El rechazo frontal de Juan Pablo II a la Teología de la Liberación
supuso que parte de la opinión pública lo considerara como un Papa
conservador. La etiqueta no era nueva ya que algunos de sus primeros
pasos al frente de la Iglesia se vieron bajo ese mismo prisma. La
elección de los miembros de la curia entre algunos reconocidos
conservadores, la negativa a reformar el sínodo de obispos para que
ganase peso en el gobierno de la Iglesia, la audiencia concedida al
obispo Marcel Lefebvre (que se negaba a aceptar las reformas del
Concilio Vaticano II) o la prohibición a Hans Küng (uno de los
principales teólogos asesores de aquel Concilio) para ejercer como
docente en la Universidad de Tubinga, harían al Papa acreedor de las
críticas de los sectores más progresistas de la Iglesia. La faceta más
visible de este conservadurismo fue la relativa a las cuestiones de
carácter moral. El Papa, educado en el muy tradicional catolicismo del
Este, fue especialmente estricto en todo lo referido al celibato del
clero, el sacerdocio femenino y la moral sexual, condenando el uso de
los anticonceptivos, las relaciones fuera del matrimonio y el aborto.
Asimismo, su apoyo a algunas prelaturas personales como el Opus Dei fue
visto como una apuesta por las fuerzas más conservadoras de la Iglesia.
Una de las facetas más novedosas de su pontificado fue el impulso que
dio al ecumenismo inspirándose en la filosofía del Concilio Vaticano II.

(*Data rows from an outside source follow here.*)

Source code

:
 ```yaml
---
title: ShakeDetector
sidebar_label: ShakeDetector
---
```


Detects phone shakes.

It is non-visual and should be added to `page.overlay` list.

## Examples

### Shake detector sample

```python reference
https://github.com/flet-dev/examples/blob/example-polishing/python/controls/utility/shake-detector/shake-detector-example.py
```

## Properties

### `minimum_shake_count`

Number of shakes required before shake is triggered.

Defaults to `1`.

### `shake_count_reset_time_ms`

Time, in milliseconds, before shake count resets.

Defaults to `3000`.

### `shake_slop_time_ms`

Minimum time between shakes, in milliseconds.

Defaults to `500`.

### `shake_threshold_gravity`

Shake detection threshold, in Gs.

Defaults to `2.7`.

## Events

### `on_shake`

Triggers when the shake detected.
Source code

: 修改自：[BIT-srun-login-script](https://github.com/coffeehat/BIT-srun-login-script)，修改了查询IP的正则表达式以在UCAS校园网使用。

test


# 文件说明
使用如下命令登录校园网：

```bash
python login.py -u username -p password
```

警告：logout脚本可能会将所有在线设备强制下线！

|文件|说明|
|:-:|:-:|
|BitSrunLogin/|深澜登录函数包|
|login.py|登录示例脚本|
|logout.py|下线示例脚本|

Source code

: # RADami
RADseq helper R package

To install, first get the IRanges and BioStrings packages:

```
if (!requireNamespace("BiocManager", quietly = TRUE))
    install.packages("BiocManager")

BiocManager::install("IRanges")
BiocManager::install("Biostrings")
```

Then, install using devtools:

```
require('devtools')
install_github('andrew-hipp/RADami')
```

El hermanamiento de las distintas confesiones cristianas y el
reconocimiento de otras religiones contribuyeron notablemente a la
proyección de la imagen internacional del Papa y a su conversión en una
figura mundialmente respetada. Ya en 1979 viajó a Turquía para reunirse
con el patriarca ortodoxo Dionisios I, y de igual modo lo haría en 1997
con el patriarca armenio Aram I; en este caso firmó una declaración
teológica común con la Iglesia ortodoxa de Armenia. En 1982, durante su
viaje al Reino Unido se reunió con el primado de la Iglesia anglicana, y
al año siguiente, con motivo del quinto centenario del nacimiento de
Lutero, dirigió una carta a los miembros de las Iglesias evangélicas
para propiciar el acercamiento mutuo. Pero sin duda alguna fue su
acercamiento a la comunidad judía el que tuvo una mayor repercusión
internacional. En 1986 visitó la Sinagoga de Roma, con lo que abría un
camino que le llevaría en marzo de 2000 a visitar Jerusalén. Allí las
cámaras de medio mundo recogieron la imagen del Papa orando ante el Muro
de las Lamentaciones en el que introdujo una plegaria de perdón por las
ofensas cometidas históricamente contra los judíos.
El final de su pontificado estuvo marcado por su declive físico. Las
secuelas que en él había dejado el atentado de 1981 se complicaron con
otros problemas como un tumor intestinal del que fue operado en 1992,
Parkinson y grandes problemas de movilidad. Pese a ello, Juan Pablo II
no renunció a su intensa actividad pública. El 2 de abril de 2005, tras
varias semanas de agravamiento de su estado general, fallecía un
pontífice que representaba toda la historia del siglo XX. Su labor al
frente de la Iglesia católica no dejó indiferente a nadie pues había
sabido convertirse en uno de los protagonistas indiscutibles del mundo
contemporáneo. Baste decir que a su llegada a la Santa Sede sólo sesenta
y ocho países mantenían relaciones diplomáticas con el Vaticano, pero a
su muerte el número de embajadores allí acreditados superaba los ciento
setenta. Juan Pablo II fue un Papa de masas, capaz de arrastrar tras de
sí a millones de jóvenes en las Jornadas Mundiales de la Juventud pese a
ser defensor de un discurso moral muy conservador, capaz de despertar la
admiración de fieles de otras iglesias, capaz de obtener el respeto de
los líderes mundiales de las más diversas ideologías, y capaz de
congregar a su muerte a más de tres millones de peregrinos en Roma. Sin
duda alguna con él finalizaba un siglo.